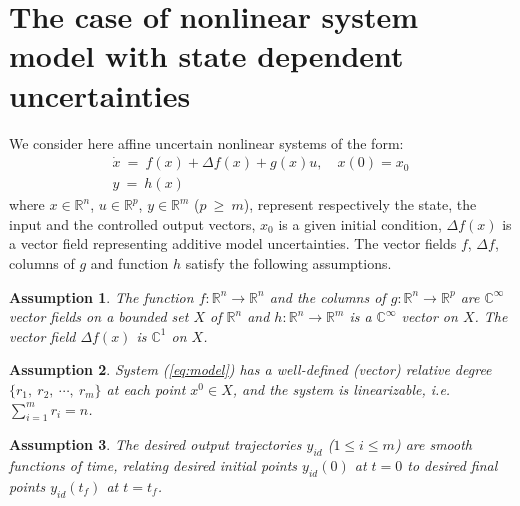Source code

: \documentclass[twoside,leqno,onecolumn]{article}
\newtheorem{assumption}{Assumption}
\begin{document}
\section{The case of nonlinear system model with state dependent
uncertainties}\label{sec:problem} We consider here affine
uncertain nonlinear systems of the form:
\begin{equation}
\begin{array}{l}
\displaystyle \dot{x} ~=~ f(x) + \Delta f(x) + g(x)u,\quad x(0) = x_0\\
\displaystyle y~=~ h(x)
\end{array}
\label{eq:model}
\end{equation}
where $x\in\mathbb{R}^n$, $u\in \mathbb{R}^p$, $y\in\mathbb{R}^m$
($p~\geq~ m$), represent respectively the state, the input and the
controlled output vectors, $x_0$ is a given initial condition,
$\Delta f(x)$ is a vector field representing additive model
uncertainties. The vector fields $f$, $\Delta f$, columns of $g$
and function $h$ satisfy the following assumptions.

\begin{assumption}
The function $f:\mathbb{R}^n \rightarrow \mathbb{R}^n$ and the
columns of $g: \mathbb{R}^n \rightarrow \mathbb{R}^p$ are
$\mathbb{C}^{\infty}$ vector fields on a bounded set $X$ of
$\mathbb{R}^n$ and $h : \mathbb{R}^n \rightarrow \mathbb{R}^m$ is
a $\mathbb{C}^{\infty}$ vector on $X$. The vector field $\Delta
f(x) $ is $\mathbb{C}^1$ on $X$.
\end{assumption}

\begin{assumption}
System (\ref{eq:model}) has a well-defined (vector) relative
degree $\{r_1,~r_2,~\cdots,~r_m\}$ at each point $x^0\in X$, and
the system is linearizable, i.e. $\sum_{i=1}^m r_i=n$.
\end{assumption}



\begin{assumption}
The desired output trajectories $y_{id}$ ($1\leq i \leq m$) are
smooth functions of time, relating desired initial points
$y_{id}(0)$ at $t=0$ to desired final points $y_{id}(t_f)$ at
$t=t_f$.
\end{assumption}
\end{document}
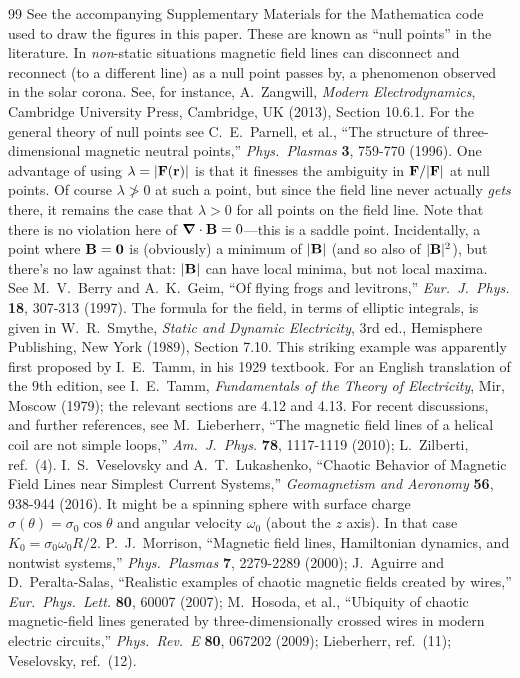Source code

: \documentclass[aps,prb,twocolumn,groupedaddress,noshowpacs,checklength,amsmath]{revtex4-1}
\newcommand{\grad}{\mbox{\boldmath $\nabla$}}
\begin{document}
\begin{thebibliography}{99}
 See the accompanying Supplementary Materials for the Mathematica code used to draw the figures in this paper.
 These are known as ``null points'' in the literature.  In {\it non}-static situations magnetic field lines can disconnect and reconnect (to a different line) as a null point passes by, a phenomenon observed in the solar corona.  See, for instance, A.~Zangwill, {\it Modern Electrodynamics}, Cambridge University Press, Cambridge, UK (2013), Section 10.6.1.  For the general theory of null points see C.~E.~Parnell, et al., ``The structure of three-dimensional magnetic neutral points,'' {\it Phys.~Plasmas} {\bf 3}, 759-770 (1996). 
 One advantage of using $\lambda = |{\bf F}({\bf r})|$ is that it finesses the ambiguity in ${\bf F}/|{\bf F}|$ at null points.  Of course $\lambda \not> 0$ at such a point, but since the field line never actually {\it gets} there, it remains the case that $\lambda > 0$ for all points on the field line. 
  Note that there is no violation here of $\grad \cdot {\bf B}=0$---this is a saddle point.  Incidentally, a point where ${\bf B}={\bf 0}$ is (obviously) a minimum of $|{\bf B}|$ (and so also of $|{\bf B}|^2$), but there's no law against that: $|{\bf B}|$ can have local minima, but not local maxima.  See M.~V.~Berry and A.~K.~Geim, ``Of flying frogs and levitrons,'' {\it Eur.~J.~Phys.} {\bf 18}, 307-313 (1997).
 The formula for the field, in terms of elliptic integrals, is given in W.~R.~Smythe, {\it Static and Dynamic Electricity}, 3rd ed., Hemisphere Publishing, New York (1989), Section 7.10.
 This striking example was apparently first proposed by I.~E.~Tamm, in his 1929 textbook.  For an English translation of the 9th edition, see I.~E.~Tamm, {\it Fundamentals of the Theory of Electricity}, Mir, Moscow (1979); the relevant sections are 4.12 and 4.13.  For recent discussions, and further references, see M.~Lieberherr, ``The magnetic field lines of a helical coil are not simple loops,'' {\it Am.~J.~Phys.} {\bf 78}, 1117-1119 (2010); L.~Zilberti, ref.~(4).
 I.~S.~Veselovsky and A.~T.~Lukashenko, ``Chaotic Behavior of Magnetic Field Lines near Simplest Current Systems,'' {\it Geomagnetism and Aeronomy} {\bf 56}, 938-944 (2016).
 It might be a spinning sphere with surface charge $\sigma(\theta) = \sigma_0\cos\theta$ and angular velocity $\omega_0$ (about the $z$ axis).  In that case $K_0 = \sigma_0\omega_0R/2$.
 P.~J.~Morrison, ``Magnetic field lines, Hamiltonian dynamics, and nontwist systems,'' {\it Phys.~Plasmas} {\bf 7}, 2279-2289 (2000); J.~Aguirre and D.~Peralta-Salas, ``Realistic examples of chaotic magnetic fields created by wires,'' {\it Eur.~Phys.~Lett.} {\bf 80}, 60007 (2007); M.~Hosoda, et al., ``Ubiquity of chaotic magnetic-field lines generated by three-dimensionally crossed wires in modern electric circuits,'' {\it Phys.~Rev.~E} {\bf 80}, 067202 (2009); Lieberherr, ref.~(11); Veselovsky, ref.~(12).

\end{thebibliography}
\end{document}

--------------------

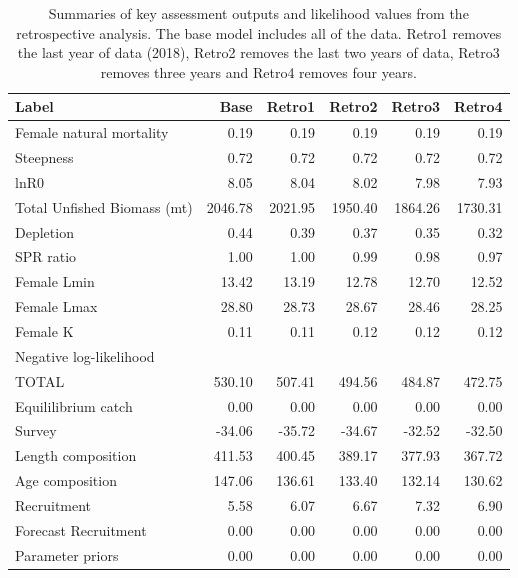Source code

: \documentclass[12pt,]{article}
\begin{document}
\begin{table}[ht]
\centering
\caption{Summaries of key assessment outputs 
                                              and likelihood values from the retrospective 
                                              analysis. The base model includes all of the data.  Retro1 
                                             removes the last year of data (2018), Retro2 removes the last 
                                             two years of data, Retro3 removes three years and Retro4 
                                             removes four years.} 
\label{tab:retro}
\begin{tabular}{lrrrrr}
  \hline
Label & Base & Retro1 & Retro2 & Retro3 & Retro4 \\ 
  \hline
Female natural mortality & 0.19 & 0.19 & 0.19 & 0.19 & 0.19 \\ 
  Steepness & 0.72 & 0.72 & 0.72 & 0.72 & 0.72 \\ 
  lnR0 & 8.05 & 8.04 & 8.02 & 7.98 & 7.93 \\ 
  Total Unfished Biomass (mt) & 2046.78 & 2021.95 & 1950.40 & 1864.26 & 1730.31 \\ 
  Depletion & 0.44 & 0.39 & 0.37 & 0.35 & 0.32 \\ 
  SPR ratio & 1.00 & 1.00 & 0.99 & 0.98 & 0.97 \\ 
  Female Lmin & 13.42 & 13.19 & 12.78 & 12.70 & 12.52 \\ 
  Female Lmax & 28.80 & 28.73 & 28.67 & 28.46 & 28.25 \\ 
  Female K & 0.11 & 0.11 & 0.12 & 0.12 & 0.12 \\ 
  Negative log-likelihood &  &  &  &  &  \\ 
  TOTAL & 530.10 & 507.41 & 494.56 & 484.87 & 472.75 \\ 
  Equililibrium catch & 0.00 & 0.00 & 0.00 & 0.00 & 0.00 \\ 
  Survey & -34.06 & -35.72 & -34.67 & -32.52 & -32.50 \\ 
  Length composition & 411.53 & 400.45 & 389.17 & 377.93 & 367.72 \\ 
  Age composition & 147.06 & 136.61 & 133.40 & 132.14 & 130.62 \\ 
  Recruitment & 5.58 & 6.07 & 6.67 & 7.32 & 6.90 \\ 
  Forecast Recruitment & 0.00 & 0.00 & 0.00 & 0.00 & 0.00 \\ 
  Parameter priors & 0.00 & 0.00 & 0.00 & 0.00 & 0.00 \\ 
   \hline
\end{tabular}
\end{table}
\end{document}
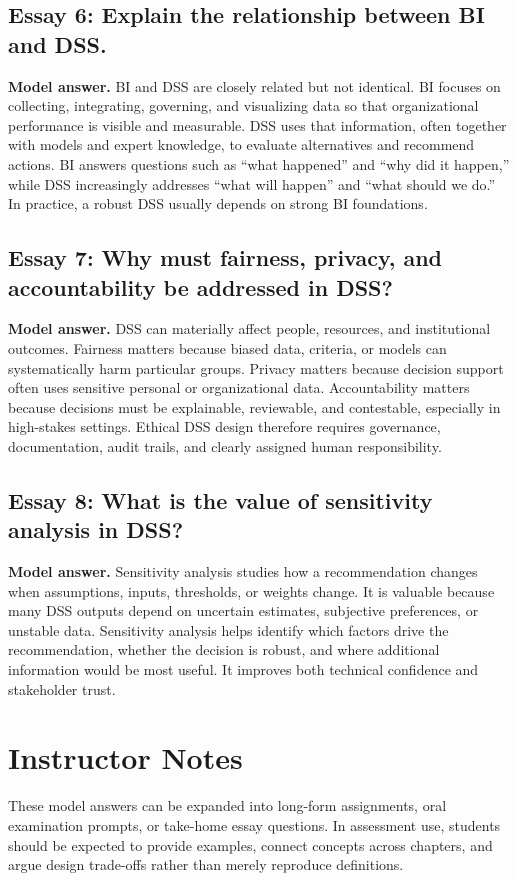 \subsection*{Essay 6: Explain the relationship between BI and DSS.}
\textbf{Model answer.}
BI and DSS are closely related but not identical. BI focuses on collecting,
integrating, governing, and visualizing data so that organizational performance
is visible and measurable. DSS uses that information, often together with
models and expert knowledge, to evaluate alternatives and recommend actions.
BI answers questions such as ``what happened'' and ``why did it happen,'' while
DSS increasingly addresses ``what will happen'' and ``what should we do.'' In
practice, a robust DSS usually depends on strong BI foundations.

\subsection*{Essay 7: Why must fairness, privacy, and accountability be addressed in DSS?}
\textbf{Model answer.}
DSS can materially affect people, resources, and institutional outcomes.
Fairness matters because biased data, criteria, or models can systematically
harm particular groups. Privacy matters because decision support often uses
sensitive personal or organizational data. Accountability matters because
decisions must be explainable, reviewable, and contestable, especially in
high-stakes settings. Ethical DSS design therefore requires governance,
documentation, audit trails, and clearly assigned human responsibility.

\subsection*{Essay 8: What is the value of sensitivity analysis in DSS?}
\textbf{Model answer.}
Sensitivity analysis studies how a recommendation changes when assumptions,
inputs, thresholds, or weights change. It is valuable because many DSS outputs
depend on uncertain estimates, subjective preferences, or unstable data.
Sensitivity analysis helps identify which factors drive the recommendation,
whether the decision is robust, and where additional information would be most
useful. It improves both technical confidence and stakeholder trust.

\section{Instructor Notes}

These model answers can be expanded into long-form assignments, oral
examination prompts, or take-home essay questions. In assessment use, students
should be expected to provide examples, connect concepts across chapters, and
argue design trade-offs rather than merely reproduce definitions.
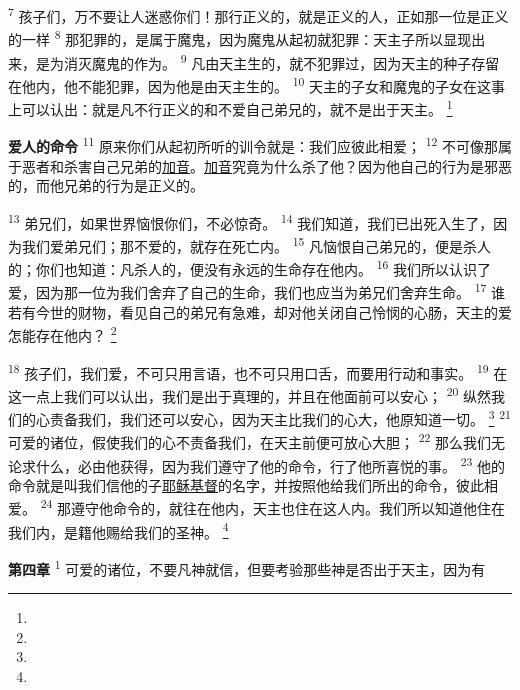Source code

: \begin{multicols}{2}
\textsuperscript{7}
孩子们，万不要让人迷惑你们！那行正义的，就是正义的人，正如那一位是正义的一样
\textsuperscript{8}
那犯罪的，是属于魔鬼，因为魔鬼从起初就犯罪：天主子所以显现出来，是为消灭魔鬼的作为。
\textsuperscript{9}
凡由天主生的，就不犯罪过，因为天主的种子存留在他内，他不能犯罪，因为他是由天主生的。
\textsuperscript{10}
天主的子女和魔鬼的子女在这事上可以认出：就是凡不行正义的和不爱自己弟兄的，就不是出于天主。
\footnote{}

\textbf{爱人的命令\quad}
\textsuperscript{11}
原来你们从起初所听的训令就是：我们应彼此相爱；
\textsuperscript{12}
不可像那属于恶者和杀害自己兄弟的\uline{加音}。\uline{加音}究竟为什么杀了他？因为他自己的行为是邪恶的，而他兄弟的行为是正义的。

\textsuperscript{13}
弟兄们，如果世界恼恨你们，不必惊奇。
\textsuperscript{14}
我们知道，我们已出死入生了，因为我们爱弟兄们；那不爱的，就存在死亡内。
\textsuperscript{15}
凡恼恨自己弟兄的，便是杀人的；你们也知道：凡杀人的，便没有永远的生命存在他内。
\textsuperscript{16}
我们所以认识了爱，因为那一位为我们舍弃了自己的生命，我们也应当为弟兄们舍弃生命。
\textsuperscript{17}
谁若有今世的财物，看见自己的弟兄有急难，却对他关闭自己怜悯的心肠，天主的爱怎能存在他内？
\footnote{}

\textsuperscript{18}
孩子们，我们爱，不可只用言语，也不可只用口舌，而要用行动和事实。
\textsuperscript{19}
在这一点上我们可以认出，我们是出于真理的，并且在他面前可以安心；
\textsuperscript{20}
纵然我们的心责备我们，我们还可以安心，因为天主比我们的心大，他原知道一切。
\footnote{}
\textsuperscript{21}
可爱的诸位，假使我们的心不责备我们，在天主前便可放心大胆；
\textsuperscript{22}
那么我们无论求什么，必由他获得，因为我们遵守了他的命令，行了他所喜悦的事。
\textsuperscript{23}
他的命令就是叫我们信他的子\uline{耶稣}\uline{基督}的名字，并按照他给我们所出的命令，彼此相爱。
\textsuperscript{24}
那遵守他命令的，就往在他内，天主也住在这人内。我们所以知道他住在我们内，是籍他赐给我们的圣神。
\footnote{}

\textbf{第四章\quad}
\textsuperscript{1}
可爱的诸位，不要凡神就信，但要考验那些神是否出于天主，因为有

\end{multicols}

--------------------

• TASK STATEMENT: When the word "fields" appears in a line of the listing, pull that line out.

• COMPLETED EXERCISE:
uncertainties. The vector fields $f$, $\Delta f$, columns of $g$
$\mathbb{C}^{\infty}$ vector fields on a bounded set $X$ of
 P.~J.~Morrison, ``Magnetic field lines, Hamiltonian dynamics, and nontwist systems,'' {\it Phys.~Plasmas} {\bf 7}, 2279-2289 (2000); J.~Aguirre and D.~Peralta-Salas, ``Realistic examples of chaotic magnetic fields created by wires,'' {\it Eur.~Phys.~Lett.} {\bf 80}, 60007 (2007); M.~Hosoda, et al., ``Ubiquity of chaotic magnetic-field lines generated by three-dimensionally crossed wires in modern electric circuits,'' {\it Phys.~Rev.~E} {\bf 80}, 067202 (2009); Lieberherr, ref.~(11); Veselovsky, ref.~(12).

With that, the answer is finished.